[Source texts of formatted documents]
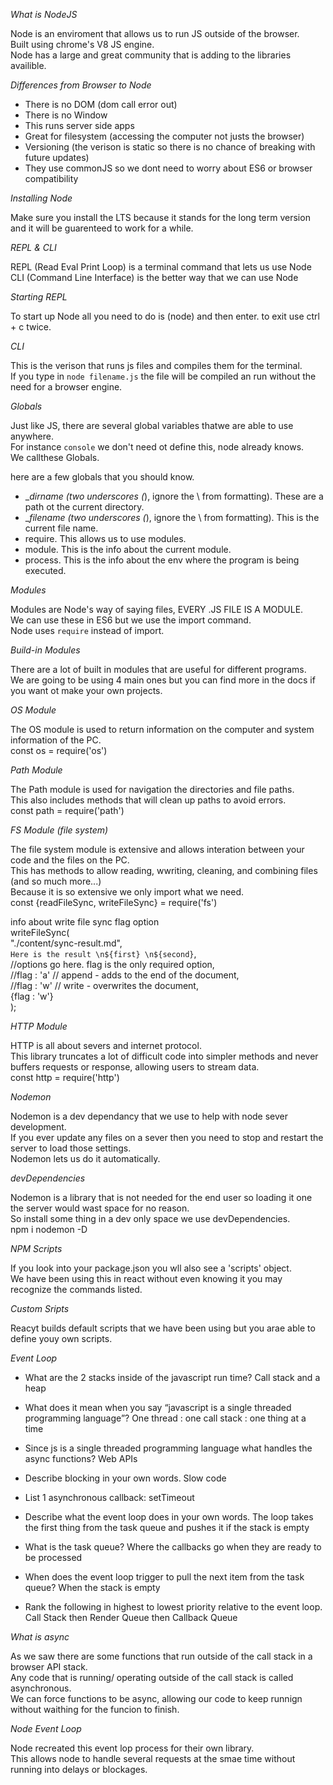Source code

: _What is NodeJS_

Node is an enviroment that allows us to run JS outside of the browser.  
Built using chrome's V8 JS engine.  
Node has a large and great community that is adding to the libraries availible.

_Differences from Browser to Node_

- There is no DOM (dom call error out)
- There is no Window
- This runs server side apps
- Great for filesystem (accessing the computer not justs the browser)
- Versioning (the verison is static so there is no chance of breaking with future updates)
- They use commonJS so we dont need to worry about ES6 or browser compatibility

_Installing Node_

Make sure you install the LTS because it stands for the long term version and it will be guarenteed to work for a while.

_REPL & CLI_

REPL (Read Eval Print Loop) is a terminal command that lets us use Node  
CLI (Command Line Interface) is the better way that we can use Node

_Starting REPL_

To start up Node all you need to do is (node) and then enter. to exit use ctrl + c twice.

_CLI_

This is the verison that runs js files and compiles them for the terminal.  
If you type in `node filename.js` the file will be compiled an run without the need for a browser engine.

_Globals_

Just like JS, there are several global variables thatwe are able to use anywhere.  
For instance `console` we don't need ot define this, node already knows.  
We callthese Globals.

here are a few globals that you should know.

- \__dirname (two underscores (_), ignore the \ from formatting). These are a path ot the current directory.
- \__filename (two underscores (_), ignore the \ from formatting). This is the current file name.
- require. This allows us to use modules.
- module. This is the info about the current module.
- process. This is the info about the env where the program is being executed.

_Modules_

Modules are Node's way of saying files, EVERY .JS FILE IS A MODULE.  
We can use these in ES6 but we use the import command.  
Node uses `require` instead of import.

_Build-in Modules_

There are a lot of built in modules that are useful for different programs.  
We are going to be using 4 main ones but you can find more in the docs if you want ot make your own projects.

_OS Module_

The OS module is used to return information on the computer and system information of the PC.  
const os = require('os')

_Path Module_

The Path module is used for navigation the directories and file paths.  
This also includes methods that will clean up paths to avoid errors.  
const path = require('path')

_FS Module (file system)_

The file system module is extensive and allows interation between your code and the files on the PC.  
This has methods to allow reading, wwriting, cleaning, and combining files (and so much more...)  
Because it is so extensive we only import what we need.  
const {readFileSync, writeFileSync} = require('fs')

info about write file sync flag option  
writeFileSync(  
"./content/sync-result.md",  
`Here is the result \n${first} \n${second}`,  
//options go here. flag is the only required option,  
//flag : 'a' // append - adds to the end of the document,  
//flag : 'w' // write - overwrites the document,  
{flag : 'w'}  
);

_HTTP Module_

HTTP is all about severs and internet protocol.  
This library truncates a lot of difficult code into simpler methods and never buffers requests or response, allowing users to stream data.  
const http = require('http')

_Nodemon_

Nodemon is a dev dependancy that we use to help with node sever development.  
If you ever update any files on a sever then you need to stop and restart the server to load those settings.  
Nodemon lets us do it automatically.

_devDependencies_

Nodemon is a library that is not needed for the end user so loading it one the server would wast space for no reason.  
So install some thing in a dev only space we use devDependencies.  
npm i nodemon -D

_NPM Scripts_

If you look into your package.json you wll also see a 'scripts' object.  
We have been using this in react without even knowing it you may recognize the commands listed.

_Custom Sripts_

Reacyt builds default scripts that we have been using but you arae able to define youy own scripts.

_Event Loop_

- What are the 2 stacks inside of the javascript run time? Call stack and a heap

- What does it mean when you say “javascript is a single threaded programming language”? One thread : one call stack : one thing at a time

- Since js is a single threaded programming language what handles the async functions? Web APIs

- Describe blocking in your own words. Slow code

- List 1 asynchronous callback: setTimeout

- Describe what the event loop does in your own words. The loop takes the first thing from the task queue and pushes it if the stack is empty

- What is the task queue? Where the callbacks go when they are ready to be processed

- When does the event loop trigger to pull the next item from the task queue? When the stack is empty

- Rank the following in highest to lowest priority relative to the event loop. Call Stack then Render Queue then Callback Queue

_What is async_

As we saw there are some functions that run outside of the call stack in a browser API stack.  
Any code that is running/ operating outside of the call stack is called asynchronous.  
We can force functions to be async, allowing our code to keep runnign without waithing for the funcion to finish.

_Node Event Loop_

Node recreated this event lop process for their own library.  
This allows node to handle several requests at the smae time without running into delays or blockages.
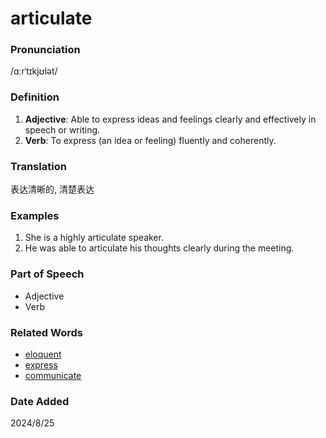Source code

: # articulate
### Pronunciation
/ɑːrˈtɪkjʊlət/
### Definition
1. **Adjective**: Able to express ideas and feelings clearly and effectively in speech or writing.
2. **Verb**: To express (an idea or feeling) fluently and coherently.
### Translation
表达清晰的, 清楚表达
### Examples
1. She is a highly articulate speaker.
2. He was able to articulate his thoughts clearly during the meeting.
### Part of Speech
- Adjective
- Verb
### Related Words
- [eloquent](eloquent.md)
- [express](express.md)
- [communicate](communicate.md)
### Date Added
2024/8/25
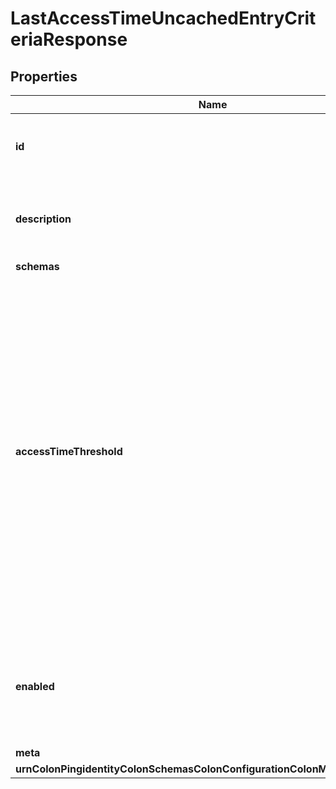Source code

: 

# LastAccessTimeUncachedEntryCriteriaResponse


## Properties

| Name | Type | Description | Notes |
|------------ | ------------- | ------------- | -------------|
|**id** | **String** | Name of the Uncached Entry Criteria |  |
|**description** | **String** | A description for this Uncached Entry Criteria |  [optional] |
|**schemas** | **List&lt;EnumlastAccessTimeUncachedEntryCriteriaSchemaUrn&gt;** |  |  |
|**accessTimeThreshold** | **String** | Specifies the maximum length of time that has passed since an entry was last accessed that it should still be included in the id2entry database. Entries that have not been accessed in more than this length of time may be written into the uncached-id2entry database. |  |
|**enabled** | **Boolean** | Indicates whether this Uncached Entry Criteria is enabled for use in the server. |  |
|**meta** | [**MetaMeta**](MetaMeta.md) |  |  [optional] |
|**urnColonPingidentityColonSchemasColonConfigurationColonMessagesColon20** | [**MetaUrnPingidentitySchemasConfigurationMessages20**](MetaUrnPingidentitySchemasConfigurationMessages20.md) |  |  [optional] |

--

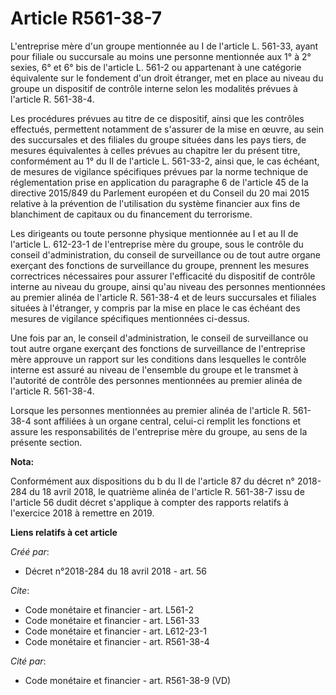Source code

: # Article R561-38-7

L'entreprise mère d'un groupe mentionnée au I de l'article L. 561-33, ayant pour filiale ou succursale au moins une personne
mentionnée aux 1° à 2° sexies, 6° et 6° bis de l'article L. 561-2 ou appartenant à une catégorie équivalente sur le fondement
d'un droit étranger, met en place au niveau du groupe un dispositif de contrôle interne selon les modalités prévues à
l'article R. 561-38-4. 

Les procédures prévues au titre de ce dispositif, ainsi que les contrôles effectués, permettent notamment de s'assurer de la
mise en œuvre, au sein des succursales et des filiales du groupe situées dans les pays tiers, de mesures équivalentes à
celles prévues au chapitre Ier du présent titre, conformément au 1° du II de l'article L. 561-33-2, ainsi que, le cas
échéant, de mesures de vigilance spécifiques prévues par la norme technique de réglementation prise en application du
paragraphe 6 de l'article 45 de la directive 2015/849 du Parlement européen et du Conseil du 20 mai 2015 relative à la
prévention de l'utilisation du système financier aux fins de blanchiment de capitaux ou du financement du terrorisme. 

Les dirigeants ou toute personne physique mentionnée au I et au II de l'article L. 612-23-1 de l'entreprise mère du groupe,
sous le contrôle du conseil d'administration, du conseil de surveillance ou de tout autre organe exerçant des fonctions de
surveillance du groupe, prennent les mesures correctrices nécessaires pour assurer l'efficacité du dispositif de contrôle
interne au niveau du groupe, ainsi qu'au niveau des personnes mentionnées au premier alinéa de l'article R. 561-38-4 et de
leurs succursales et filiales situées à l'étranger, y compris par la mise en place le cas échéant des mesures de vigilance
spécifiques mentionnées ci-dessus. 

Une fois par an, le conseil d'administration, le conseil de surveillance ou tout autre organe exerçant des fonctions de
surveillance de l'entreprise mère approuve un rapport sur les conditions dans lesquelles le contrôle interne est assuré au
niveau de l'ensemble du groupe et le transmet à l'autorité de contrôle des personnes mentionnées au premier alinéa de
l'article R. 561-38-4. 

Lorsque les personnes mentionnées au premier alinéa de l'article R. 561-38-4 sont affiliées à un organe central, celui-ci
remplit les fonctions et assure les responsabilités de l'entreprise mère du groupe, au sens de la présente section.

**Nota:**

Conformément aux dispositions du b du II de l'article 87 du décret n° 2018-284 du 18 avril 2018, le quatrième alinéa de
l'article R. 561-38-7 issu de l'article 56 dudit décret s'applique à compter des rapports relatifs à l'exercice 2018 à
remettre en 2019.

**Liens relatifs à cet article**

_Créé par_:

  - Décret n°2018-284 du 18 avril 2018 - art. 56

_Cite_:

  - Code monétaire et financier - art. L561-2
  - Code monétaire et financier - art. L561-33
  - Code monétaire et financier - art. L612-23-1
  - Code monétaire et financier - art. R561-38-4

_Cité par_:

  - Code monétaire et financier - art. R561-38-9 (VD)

§ **Prompt**
From the records above, extract exactly and only the lines that begin at the line with "interne au niveau" and stop after the line with "Une fois par".

§ **Response to the exercise**
interne au niveau du groupe, ainsi qu'au niveau des personnes mentionnées au premier alinéa de l'article R. 561-38-4 et de
leurs succursales et filiales situées à l'étranger, y compris par la mise en place le cas échéant des mesures de vigilance
spécifiques mentionnées ci-dessus. 

Une fois par an, le conseil d'administration, le conseil de surveillance ou tout autre organe exerçant des fonctions de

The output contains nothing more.